- Your objective -
Among the entries below, only the lines starting at the one with "The C-metric provides" and ending at the one with "when $g(\theta_-)=0$. We", both included, are to be printed exactly.

Content starts

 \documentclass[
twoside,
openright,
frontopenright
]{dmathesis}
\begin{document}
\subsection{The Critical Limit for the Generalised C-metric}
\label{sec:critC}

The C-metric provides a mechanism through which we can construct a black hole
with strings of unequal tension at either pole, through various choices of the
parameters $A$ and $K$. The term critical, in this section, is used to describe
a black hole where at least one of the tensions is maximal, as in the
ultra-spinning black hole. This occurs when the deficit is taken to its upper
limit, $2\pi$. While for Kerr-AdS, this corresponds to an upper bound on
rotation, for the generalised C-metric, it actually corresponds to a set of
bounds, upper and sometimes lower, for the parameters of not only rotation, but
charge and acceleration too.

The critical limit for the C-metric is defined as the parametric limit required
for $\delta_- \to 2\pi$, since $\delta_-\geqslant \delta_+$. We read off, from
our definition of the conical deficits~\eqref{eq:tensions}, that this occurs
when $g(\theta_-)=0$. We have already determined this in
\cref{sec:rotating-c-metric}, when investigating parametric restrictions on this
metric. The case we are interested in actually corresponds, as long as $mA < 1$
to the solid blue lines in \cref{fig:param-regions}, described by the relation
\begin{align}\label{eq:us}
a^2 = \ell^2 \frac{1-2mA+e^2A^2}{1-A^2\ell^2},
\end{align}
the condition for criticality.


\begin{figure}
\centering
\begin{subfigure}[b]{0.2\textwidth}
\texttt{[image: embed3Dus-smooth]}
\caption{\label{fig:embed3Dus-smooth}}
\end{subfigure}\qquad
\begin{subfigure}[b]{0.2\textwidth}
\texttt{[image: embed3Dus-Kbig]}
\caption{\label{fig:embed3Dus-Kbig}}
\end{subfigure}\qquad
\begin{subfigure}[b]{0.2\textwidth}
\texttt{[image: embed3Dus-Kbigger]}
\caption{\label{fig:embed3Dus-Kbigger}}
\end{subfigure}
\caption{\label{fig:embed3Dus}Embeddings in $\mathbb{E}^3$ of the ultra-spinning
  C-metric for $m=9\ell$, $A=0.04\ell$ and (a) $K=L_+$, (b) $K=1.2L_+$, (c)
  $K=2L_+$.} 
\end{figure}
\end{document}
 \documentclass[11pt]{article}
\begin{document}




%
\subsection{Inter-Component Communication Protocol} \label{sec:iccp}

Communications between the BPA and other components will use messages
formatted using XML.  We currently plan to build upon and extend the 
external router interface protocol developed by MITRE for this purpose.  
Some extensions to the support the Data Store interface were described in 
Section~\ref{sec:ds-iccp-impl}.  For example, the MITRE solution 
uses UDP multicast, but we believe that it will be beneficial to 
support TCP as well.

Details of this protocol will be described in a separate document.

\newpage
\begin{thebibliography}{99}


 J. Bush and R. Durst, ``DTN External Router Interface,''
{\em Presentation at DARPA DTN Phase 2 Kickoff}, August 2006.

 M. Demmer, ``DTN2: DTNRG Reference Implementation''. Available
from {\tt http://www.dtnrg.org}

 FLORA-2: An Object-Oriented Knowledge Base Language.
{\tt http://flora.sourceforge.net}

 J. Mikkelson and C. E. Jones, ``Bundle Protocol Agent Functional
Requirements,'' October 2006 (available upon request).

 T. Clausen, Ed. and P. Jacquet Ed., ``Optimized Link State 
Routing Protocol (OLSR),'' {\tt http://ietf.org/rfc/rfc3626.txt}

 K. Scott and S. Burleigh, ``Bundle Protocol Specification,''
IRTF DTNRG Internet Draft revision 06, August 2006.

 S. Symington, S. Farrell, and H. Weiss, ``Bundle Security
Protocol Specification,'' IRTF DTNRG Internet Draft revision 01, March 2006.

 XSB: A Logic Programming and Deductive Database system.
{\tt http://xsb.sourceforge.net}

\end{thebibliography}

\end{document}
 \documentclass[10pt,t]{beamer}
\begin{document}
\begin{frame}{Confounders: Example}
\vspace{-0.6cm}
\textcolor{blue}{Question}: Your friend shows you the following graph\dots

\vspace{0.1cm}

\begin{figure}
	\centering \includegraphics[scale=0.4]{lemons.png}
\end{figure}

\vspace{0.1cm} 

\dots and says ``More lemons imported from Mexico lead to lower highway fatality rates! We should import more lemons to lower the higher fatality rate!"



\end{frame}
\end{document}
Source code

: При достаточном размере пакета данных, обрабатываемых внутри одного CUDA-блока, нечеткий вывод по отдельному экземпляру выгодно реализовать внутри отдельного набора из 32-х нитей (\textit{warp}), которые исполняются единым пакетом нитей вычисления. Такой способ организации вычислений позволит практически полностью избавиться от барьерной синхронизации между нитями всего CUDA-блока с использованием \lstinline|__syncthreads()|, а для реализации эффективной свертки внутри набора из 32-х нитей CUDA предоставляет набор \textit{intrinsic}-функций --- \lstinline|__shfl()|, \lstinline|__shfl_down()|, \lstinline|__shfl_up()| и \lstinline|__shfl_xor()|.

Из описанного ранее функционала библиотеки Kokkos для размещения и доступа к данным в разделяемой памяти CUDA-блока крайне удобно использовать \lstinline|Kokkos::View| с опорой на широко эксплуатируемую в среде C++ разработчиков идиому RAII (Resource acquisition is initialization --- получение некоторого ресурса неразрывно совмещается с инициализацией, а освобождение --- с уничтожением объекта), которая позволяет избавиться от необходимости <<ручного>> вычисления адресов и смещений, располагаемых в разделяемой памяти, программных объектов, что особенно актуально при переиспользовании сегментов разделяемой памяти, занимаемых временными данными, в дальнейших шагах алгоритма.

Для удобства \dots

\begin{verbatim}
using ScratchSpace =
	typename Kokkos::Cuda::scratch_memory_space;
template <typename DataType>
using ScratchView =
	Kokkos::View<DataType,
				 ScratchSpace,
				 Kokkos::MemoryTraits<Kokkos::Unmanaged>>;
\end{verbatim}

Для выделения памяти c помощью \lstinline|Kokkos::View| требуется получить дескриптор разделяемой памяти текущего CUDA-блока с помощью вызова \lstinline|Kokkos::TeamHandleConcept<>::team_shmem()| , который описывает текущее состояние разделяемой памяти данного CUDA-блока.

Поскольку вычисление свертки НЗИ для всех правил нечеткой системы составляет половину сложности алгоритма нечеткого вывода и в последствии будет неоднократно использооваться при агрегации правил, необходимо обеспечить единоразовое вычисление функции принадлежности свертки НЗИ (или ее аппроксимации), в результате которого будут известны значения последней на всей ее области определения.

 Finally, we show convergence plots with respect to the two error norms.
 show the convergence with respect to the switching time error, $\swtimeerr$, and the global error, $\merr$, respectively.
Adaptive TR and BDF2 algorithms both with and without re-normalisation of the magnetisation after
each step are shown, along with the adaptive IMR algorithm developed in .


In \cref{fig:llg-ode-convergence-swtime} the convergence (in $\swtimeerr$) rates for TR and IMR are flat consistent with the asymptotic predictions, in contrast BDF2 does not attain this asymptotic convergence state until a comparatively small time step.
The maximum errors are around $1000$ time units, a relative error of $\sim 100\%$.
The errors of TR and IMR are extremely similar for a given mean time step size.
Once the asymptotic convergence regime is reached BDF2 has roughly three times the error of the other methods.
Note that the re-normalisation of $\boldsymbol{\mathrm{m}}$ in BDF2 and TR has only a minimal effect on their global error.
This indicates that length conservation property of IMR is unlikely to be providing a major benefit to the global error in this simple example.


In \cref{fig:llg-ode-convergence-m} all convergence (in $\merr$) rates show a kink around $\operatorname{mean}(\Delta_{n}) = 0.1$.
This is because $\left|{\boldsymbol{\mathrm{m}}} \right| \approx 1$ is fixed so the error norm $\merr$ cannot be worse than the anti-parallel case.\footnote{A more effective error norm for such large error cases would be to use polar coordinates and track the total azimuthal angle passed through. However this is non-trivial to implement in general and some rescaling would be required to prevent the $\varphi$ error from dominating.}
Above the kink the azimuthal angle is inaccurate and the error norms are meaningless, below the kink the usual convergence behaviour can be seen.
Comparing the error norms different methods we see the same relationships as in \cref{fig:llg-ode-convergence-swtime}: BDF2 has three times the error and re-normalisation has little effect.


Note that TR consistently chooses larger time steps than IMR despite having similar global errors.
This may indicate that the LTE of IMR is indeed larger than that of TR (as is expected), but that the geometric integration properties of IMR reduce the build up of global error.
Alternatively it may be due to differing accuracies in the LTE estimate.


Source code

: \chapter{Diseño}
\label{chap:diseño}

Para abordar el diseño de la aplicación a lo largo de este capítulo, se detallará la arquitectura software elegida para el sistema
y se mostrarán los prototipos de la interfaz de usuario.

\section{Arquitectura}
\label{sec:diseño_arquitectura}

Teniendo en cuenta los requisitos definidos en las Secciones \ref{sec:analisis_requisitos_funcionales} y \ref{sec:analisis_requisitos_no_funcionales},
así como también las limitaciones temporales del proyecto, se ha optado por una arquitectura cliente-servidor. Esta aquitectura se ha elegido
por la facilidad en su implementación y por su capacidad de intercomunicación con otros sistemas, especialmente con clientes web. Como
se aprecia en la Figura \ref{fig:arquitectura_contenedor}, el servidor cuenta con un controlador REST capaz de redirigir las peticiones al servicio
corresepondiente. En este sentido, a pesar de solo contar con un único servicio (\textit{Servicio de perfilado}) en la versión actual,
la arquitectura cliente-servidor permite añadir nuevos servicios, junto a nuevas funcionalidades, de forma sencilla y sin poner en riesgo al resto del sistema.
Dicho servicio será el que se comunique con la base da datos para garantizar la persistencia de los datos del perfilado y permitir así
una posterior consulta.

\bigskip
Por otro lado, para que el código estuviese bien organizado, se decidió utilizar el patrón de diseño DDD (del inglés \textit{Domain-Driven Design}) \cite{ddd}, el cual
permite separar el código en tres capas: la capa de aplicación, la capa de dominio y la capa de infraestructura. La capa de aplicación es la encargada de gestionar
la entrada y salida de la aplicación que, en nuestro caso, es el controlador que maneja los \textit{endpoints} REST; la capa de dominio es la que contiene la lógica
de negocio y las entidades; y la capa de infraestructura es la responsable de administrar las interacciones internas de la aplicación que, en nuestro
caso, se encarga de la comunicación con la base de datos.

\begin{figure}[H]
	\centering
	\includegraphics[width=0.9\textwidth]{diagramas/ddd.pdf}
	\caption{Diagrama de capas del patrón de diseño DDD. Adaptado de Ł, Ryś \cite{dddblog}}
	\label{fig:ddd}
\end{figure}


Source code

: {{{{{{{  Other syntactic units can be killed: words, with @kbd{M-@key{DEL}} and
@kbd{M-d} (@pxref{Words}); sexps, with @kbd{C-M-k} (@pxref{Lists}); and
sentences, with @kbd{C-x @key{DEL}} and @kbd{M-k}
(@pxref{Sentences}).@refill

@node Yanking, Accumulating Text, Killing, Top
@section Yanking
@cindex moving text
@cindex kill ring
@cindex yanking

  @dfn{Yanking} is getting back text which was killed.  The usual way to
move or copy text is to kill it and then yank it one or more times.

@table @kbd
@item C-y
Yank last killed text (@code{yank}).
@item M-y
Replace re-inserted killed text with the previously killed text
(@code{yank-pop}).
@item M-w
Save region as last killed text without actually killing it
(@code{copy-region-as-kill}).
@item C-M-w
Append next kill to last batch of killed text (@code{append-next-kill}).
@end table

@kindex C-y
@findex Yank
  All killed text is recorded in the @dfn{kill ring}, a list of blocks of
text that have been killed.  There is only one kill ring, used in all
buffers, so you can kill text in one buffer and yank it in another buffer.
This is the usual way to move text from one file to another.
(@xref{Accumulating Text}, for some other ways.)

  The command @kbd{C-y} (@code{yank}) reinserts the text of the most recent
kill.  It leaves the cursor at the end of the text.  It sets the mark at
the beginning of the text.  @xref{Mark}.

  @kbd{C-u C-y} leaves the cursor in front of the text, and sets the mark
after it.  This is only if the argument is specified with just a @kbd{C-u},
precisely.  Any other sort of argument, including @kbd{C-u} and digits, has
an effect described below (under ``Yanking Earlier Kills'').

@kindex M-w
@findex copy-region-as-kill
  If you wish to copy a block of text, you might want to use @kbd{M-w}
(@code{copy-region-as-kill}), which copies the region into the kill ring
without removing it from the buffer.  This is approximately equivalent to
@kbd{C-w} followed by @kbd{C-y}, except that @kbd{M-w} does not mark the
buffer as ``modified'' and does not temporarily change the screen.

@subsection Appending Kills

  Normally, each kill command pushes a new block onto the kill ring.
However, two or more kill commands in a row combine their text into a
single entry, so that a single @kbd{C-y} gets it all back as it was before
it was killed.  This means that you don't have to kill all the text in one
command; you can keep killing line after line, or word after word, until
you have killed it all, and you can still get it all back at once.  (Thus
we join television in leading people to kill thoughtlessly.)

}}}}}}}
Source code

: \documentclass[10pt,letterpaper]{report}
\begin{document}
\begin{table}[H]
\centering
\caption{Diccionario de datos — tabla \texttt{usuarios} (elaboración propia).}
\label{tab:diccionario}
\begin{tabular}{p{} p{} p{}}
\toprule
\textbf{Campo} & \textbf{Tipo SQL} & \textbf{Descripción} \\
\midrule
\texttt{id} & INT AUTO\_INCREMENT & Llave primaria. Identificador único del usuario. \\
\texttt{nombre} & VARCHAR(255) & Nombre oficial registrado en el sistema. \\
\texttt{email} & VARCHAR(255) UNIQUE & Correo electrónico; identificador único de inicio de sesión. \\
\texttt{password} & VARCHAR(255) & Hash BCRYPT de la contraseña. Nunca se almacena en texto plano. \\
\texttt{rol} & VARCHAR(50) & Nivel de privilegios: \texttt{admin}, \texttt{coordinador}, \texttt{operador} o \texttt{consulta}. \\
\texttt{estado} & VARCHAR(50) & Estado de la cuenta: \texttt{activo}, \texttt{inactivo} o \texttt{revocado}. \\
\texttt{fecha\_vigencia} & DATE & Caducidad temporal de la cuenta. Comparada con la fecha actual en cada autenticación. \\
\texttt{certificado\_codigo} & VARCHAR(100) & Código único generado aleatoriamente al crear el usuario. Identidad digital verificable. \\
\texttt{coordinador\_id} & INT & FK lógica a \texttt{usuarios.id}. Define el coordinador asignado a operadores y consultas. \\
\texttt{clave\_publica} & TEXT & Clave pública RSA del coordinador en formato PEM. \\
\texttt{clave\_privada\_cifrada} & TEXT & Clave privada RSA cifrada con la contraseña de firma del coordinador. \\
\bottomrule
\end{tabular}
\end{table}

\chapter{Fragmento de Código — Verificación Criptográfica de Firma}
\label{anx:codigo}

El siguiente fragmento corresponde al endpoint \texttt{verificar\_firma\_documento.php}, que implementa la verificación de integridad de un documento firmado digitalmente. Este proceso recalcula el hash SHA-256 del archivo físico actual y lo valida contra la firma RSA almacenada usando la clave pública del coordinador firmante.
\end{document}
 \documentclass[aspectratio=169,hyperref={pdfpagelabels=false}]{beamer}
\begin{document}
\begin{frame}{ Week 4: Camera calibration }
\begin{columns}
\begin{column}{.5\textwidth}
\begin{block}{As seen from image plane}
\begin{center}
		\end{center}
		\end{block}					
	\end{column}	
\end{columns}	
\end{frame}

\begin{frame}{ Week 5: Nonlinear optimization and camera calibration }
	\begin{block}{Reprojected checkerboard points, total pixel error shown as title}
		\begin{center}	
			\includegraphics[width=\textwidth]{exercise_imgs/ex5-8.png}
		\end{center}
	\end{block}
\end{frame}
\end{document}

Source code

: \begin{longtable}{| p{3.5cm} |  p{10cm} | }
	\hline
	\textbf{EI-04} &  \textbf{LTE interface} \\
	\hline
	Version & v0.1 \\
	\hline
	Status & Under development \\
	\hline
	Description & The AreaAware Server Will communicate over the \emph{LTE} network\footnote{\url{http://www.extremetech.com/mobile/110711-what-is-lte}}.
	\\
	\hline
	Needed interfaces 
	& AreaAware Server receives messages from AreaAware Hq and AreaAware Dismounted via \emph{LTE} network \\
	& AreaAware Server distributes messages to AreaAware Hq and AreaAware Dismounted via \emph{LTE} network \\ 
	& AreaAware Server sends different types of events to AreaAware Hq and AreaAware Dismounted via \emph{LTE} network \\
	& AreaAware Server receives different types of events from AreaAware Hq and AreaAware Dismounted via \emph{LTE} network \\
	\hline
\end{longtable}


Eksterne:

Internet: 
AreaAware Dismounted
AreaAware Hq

Content ends

- Completed task -
The C-metric provides a mechanism through which we can construct a black hole
with strings of unequal tension at either pole, through various choices of the
parameters $A$ and $K$. The term critical, in this section, is used to describe
a black hole where at least one of the tensions is maximal, as in the
ultra-spinning black hole. This occurs when the deficit is taken to its upper
limit, $2\pi$. While for Kerr-AdS, this corresponds to an upper bound on
rotation, for the generalised C-metric, it actually corresponds to a set of
bounds, upper and sometimes lower, for the parameters of not only rotation, but
charge and acceleration too.

The critical limit for the C-metric is defined as the parametric limit required
for $\delta_- \to 2\pi$, since $\delta_-\geqslant \delta_+$. We read off, from
our definition of the conical deficits~\eqref{eq:tensions}, that this occurs
when $g(\theta_-)=0$. We have already determined this in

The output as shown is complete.